Researchers world-wide are focused on clearing the toxic mutant Huntingtin protein that leads to neuronal cell death and systemic dysfunction in Huntington's disease (HD), a devastating, incurable, progressive neurodegenerative genetic disorder. Scientists in the lab of Buck Institute Professor Linda Ellerby (https://www.buckinstitute.org/lab/ellerby-lab/), PhD, lab have found that the targeting the protein called FK506-binding protein 51 (FKBP51) promotes the clearing of those toxic proteins via autophagy, a natural process whereby cells recycle damaged proteins and mitochondria and use them for nutrition. In an article published online on May 24, 2021 in Autophagy (https://www.tandfonline.com/doi/full/10.1080/15548627.2021.1904489), researchers showed that FKBP51 promotes autophagy through a new mechanism that could avoid worrisome side effects associated with rapamycin, an immune-suppressing drug which also extends lifespan in mice.

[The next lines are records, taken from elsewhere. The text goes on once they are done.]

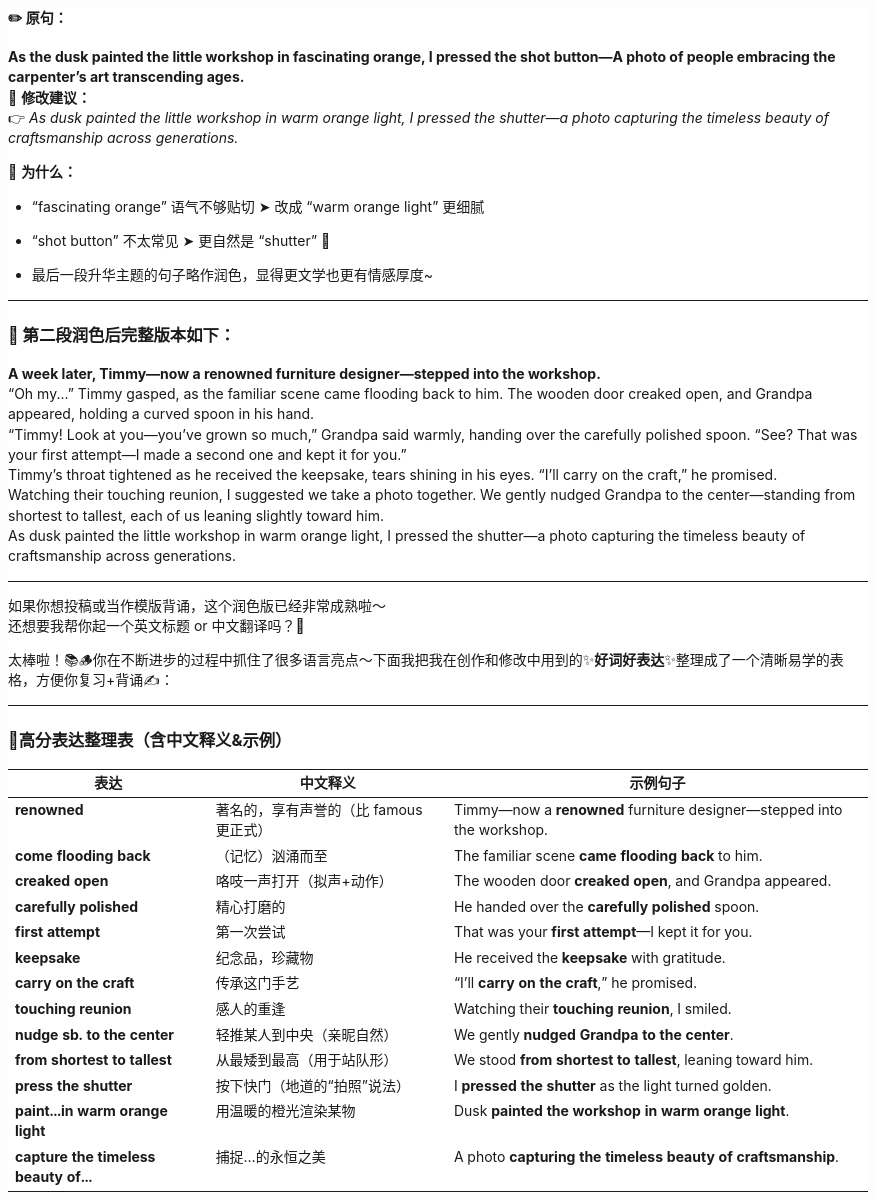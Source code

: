 #### ✏️ 原句：

**As the dusk painted the little workshop in fascinating orange, I pressed the shot button—A photo of people embracing the carpenter’s art transcending ages.**  
🔧 **修改建议：**  
👉 _As dusk painted the little workshop in warm orange light, I pressed the shutter—a photo capturing the timeless beauty of craftsmanship across generations._

🌟 **为什么：**

- “fascinating orange” 语气不够贴切 ➤ 改成 “warm orange light” 更细腻
    
- “shot button” 不太常见 ➤ 更自然是 “shutter” 📸
    
- 最后一段升华主题的句子略作润色，显得更文学也更有情感厚度~
    

---

### 🎉 第二段润色后完整版本如下：

**A week later, Timmy—now a renowned furniture designer—stepped into the workshop.**  
“Oh my...” Timmy gasped, as the familiar scene came flooding back to him. The wooden door creaked open, and Grandpa appeared, holding a curved spoon in his hand.  
“Timmy! Look at you—you’ve grown so much,” Grandpa said warmly, handing over the carefully polished spoon. “See? That was your first attempt—I made a second one and kept it for you.”  
Timmy’s throat tightened as he received the keepsake, tears shining in his eyes. “I’ll carry on the craft,” he promised.  
Watching their touching reunion, I suggested we take a photo together. We gently nudged Grandpa to the center—standing from shortest to tallest, each of us leaning slightly toward him.  
As dusk painted the little workshop in warm orange light, I pressed the shutter—a photo capturing the timeless beauty of craftsmanship across generations.

---

如果你想投稿或当作模版背诵，这个润色版已经非常成熟啦～  
还想要我帮你起一个英文标题 or 中文翻译吗？📸

太棒啦！📚🪵你在不断进步的过程中抓住了很多语言亮点～下面我把我在创作和修改中用到的✨**好词好表达**✨整理成了一个清晰易学的表格，方便你复习+背诵✍️：

---

### 🌟高分表达整理表（含中文释义&示例）

|表达|中文释义|示例句子|
|---|---|---|
|**renowned**|著名的，享有声誉的（比 famous 更正式）|Timmy—now a **renowned** furniture designer—stepped into the workshop.|
|**come flooding back**|（记忆）汹涌而至|The familiar scene **came flooding back** to him.|
|**creaked open**|咯吱一声打开（拟声+动作）|The wooden door **creaked open**, and Grandpa appeared.|
|**carefully polished**|精心打磨的|He handed over the **carefully polished** spoon.|
|**first attempt**|第一次尝试|That was your **first attempt**—I kept it for you.|
|**keepsake**|纪念品，珍藏物|He received the **keepsake** with gratitude.|
|**carry on the craft**|传承这门手艺|“I’ll **carry on the craft**,” he promised.|
|**touching reunion**|感人的重逢|Watching their **touching reunion**, I smiled.|
|**nudge sb. to the center**|轻推某人到中央（亲昵自然）|We gently **nudged Grandpa to the center**.|
|**from shortest to tallest**|从最矮到最高（用于站队形）|We stood **from shortest to tallest**, leaning toward him.|
|**press the shutter**|按下快门（地道的“拍照”说法）|I **pressed the shutter** as the light turned golden.|
|**paint...in warm orange light**|用温暖的橙光渲染某物|Dusk **painted the workshop in warm orange light**.|
|**capture the timeless beauty of...**|捕捉…的永恒之美|A photo **capturing the timeless beauty of craftsmanship**.|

They show that both rapamycin and the small pharmacological inhibitor of FKBP51, SAFit2, protect HD neurons but that the mechanisms of the two drugs are distinct. The open-access Autophagy article is titled “Modulating FKBP5/FKBP51 and Autophagy Lowers HTT (Huntingtin) Levels.” Researchers focused on a family of binding proteins called FKBP's and specifically on FKBP51, which was most changed in mouse and human stem cell models of HD. During the course of the study, scientists found that FKBP51 acts on a pathway independent of mTOR (mammalian target of rapamycin), which is associated with rapamycin. Scientists also identified a small molecule, SAFit2, which crossed the blood-brain barrier and promoted autophagy and reduced the toxic disease-causing protein HTT through that mTOR-independent pathway.